A Sad Day
#20
Mike Kieran Wrote:Keep in mind. Manufacturers and distributors can't always keep the brands, models, and road names that we want, not because of greed, but because of economic survival. Let's say, for instance, if I sold Athearn CF7s in Santa Fe paint and CF7s decorated for Pinsy railroads. The Santa Fe engines 10 to 1, I would be more likely to stock the Santa Fe engines. Why? I have bills to pay.

But your business model would likely lead to bankruptcy in a relatively short while, because you serve only a small segment of the market which you will soon saturate.

Diversity is the key to marketing survival.
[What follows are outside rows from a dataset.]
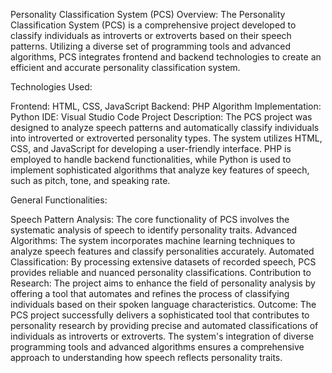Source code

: Personality Classification System (PCS)
Overview:
The Personality Classification System (PCS) is a comprehensive project developed to classify individuals as introverts or extroverts based on their speech patterns. Utilizing a diverse set of programming tools and advanced algorithms, PCS integrates frontend and backend technologies to create an efficient and accurate personality classification system.

Technologies Used:

Frontend: HTML, CSS, JavaScript
Backend: PHP
Algorithm Implementation: Python
IDE: Visual Studio Code
Project Description:
The PCS project was designed to analyze speech patterns and automatically classify individuals into introverted or extroverted personality types. The system utilizes HTML, CSS, and JavaScript for developing a user-friendly interface. PHP is employed to handle backend functionalities, while Python is used to implement sophisticated algorithms that analyze key features of speech, such as pitch, tone, and speaking rate.

General Functionalities:

Speech Pattern Analysis: The core functionality of PCS involves the systematic analysis of speech to identify personality traits.
Advanced Algorithms: The system incorporates machine learning techniques to analyze speech features and classify personalities accurately.
Automated Classification: By processing extensive datasets of recorded speech, PCS provides reliable and nuanced personality classifications.
Contribution to Research: The project aims to enhance the field of personality analysis by offering a tool that automates and refines the process of classifying individuals based on their spoken language characteristics.
Outcome:
The PCS project successfully delivers a sophisticated tool that contributes to personality research by providing precise and automated classifications of individuals as introverts or extroverts. The system's integration of diverse programming tools and advanced algorithms ensures a comprehensive approach to understanding how speech reflects personality traits.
Yeah, you may only sell on particular oddball item a year, but the person who buys it is also likely to shop for other items while he is at it, and if you cannot attract him to your business, you're a goner. Looking back through my old MRR magazines, I followed the ads for four, then three, then two and now no railroad hobby shops in Colorado Springs.

The Colorado springs owner who is retiring and closing his shop focused mainly on large scale stuff, mostly garden scale, which is expensive to purchase, and did not cater much to other modellers. He once told me that was where the money was - people came from all over to buy his large scale stuff, and no one bought much N-scale. At that time I jokingly pointed out that a) one can only put so much large scale stuff onto a layout before hitting the saturation point where sales drop off, and b) if your aren't selling offering much in N-scale, no one can buy it anyway and the word goes out that your store is not stocked across the spectrum, after which you involuntarily become a single scale shop like it or not.

Of course, he now has to dump his remaining N-scale inventory, which he did not choose wisely in the first place, and there are no takers, nor any prospective buyers seeking a failing modeling business. No "good will" to make it attractive.

So now we will see if The Caboose can get its act together and do better at its new location, which I have not visited yet, and given that it's on Alameda - a terrible place to drive - I may not.